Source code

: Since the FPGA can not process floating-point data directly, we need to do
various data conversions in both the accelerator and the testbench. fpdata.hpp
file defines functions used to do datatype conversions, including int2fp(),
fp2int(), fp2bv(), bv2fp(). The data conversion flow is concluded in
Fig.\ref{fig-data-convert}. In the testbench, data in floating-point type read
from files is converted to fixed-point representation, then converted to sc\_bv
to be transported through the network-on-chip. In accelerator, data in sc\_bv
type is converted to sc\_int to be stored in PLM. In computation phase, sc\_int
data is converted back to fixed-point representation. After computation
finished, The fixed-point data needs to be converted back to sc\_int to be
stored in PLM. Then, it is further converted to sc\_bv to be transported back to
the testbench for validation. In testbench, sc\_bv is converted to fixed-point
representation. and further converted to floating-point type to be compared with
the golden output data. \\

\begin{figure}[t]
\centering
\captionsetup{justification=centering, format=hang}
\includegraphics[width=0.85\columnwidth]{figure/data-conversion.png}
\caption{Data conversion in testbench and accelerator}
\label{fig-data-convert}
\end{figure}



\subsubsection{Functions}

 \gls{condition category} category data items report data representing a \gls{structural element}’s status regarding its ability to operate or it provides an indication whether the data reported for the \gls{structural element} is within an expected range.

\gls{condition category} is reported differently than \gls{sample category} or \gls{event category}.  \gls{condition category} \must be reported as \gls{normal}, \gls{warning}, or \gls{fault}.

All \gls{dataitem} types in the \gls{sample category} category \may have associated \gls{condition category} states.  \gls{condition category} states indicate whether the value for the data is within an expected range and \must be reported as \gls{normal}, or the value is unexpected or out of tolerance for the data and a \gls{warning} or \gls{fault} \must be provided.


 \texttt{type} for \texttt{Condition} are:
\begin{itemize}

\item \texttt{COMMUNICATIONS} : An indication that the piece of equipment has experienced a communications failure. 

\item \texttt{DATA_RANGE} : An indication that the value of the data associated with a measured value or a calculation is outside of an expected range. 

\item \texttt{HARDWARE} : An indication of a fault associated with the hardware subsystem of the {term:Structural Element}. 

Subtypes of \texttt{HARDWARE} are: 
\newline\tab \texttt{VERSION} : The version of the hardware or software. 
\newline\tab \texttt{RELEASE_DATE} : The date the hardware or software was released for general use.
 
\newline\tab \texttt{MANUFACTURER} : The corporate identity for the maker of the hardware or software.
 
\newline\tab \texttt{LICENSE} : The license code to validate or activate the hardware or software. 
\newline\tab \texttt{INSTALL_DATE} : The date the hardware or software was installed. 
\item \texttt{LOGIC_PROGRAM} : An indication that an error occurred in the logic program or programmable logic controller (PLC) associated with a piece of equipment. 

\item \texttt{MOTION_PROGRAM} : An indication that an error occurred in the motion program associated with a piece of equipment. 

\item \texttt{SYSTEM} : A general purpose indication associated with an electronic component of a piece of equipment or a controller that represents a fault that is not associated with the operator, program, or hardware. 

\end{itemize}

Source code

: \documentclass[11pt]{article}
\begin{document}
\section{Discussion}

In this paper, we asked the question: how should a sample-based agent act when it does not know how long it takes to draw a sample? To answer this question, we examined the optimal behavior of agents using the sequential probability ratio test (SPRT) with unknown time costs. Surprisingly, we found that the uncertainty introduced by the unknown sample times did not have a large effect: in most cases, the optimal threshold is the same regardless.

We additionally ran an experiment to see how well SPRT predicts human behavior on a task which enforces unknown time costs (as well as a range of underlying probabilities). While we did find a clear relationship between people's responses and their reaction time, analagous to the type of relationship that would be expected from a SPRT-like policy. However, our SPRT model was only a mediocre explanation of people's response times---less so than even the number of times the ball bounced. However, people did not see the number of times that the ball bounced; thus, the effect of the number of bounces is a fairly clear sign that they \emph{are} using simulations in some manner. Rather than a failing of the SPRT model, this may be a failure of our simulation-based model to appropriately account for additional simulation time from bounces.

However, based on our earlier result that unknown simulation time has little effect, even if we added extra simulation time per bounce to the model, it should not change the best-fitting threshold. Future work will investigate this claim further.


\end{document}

■ What the exercise asks ■
Retype exactly the lines from the first line of the records above through the line containing "the golden output data. \\", both included, and nothing else.

■ Exercise solution ■
Source code

: Since the FPGA can not process floating-point data directly, we need to do
various data conversions in both the accelerator and the testbench. fpdata.hpp
file defines functions used to do datatype conversions, including int2fp(),
fp2int(), fp2bv(), bv2fp(). The data conversion flow is concluded in
Fig.\ref{fig-data-convert}. In the testbench, data in floating-point type read
from files is converted to fixed-point representation, then converted to sc\_bv
to be transported through the network-on-chip. In accelerator, data in sc\_bv
type is converted to sc\_int to be stored in PLM. In computation phase, sc\_int
data is converted back to fixed-point representation. After computation
finished, The fixed-point data needs to be converted back to sc\_int to be
stored in PLM. Then, it is further converted to sc\_bv to be transported back to
the testbench for validation. In testbench, sc\_bv is converted to fixed-point
representation. and further converted to floating-point type to be compared with
the golden output data. \\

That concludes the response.